A3:Using based on the topic discovery method extraction topic quoted with content information, distribution and the words of topic word are found The distribution of topic document.
In this step, using the reference and content information of document, the scientific documents topic for building collection finds method, tool Body includes three sub-steps:
1). by matrix [C]2719*2719Matrix M is obtained by row normalization, with the method for Non-negative Matrix Factorization by matrix M point Solve as two nonnegative matrixes [B]2719*10[H]10*2719, i.e. M=B*H is decomposed into 10 big clusters, and Decomposition iteration number of times is 1000。
2). matrix N and M are obtained by row normalization transposition respectively to matrix B and H.Wherein, each element n of matrix Ni,j Represent the probability comprising reference document j in each topic (cluster) i, each element m of matrix Mi,jRepresent that each quotes document i Belong to the probability of some topic (cluster) j.
3). to step 2) middle each topic n for generatingi,j, set up based on " word using the content of the document for constituting the topic The LDA probability topic models of bag " model.Topic is thought of as the LDA probability topic model set of word, and which specifically generated Cheng Wei:D is distributed according to document topicdoc_topic(;D)~θdTo generate topic zd,n, further according to the distribution of topic wordTo generate the word of document, dividing for the i.e. topic word of model parameter is generated using gibbs sampler ClothWith the distribution θ of document topicj,k, wherein there is θd~Dir (α) andThe parameter of gained topic model And θj,kComposition topicThe formula for wherein obtaining model parameter using gibbs sampler is as follows:
Wherein,Expression belongs to the quantity of the word w of topic k,Expression belongs to the quantity of the topic k of document j, αk It is θj,kDi Li Cray Dirichlet Study firsts vector, θj,kRepresent the probability distribution of k-th topic of document j, βtIt isDirichlet prior parameter vector,The probability distribution of w-th lexical item of topic k is represented, herein K=3, αkAnd βt Value be respectively 0.5 and 0.01.
In the present embodiment, after 300 iteration of gibbs sampler in running above-mentioned steps 3), whole sampling process will become In convergence.
In this step, the topic through Multi-information acquisition finds that model is calculated 30 words of 2719 scientific documents Topic, the description of each topic include two parts:(a) front 10 lexical items maximally related with topic and corresponding probability;(b) and topic Maximally related front 10 core stateless and corresponding probability.It is calculated wherein representative 2 of 2719 scientific documents The distribution of individual topic lexical item and the distribution of topic Core article are respectively as shown in Table 1 and Table 2:
Table 1:The distribution of 2 topic words
Two typical cases in the topic obtained on scientific documents data set used in the present embodiment are given in upper table 1 Son --- the probit of 10 words of probability highest and word in topic 18 " shape table reaches " and topic 3 " sorting algorithm ".From table 1 It is found that the high frequency words in topic 18 have " recognition ", " shape ", " image ", " affine ", " invariant " Relevant word is reached Deng with shape table;And high frequency words " classification ", " feature ", " nearest " in topic 3, " neighbor " etc. is all relevant with sorting algorithm.

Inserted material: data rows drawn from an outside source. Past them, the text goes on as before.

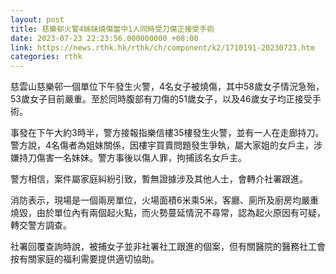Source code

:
 ```yaml
---
layout: post
title: 慈樂邨火警4姊妹燒傷當中1人同時受刀傷正接受手術
date: 2023-07-23 22:23:56.000000000 +08:00
link: https://news.rthk.hk/rthk/ch/component/k2/1710191-20230723.htm
categories: rthk
---
```


慈雲山慈樂邨一個單位下午發生火警，4名女子被燒傷，其中58歲女子情況急殆，53歲女子目前嚴重。至於同時腹部有刀傷的51歲女子，以及46歲女子均正接受手術。

事發在下午大約3時半，警方接報指樂信樓35樓發生火警，並有一人在走廊持刀。警方說，4名傷者為姐妹關係，因樓宇買賣問題發生爭執，屬大家姐的女戶主，涉嫌持刀傷害一名妹妹。警方事後以傷人罪，拘捕該名女戶主。

警方相信，案件屬家庭糾紛引致，暫無證據涉及其他人士，會轉介社署跟進。

消防表示，現場是一個兩房單位，火場面積6米乘5米，客廳、廁所及廚房均嚴重燒毀，由於單位內有兩個起火點，而火勢蔓延情況不尋常，認為起火原因有可疑，轉交警方調查。

社署回覆查詢時說，被捕女子並非社署社工跟進的個案，但有關醫院的醫務社工會按有關家庭的福利需要提供適切協助。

Table 2:The distribution of 2 topic papers
Through said method, extract 2719 scientific documents of PAMI scientific documents data sets 30 topic words it is general After rate is distributed the probability distribution with topic document, into step A4.
A4:30 topics for extracting are divided on a timeline, the sub-topic in different time sections is formed.
Above-mentioned scientific research topic division unit, mainly uses the temporal information of document, and topic is projected to the different times The sub-topic on the time period is formed in sectionThe specific time Splitting scheme is as shown in Figure 2:The initial time of the document that the time hop count of division is 6, taken is 2012, the size of the time interval of each time period was 3 years.Topic 18 " shape table reaches " is listed upper in table 3 below The time division result under scheme is stated, in order to each topic herein of saving space only lists 4 words of probability highest and 4 literary Offer, document is represented with No. id, the title of the document being given in Table 4 corresponding to id.
Table 3:The time division result of topic 18 " shape table reaches "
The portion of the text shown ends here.